» Work task: Look through the listing below for the word "team" and copy every line where it occurs.

Entries provided START

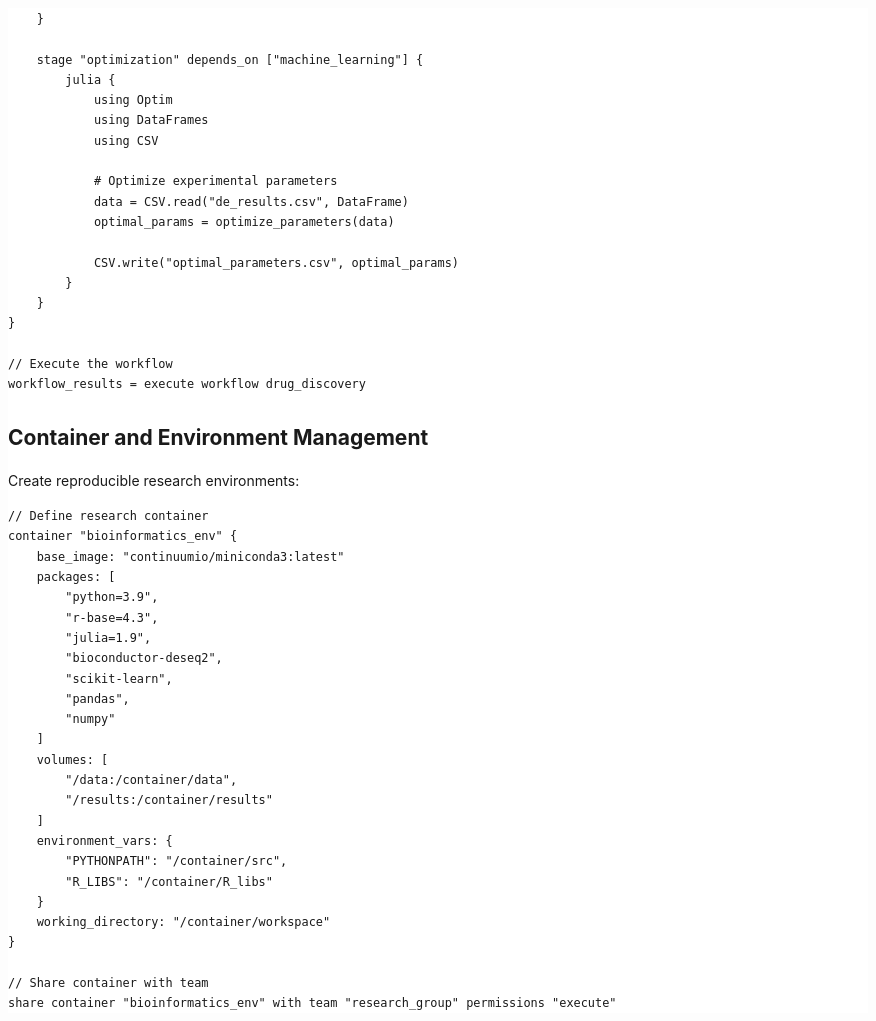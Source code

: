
 ```turbulance
    }
    
    stage "optimization" depends_on ["machine_learning"] {
        julia {
            using Optim
            using DataFrames
            using CSV
            
            # Optimize experimental parameters
            data = CSV.read("de_results.csv", DataFrame)
            optimal_params = optimize_parameters(data)
            
            CSV.write("optimal_parameters.csv", optimal_params)
        }
    }
}

// Execute the workflow
workflow_results = execute workflow drug_discovery
```

## Container and Environment Management

Create reproducible research environments:

```turbulance
// Define research container
container "bioinformatics_env" {
    base_image: "continuumio/miniconda3:latest"
    packages: [
        "python=3.9",
        "r-base=4.3",
        "julia=1.9",
        "bioconductor-deseq2",
        "scikit-learn",
        "pandas",
        "numpy"
    ]
    volumes: [
        "/data:/container/data",
        "/results:/container/results"
    ]
    environment_vars: {
        "PYTHONPATH": "/container/src",
        "R_LIBS": "/container/R_libs"
    }
    working_directory: "/container/workspace"
}

// Share container with team
share container "bioinformatics_env" with team "research_group" permissions "execute"
```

Entries provided END

» Task response:
// Share container with team
share container "bioinformatics_env" with team "research_group" permissions "execute"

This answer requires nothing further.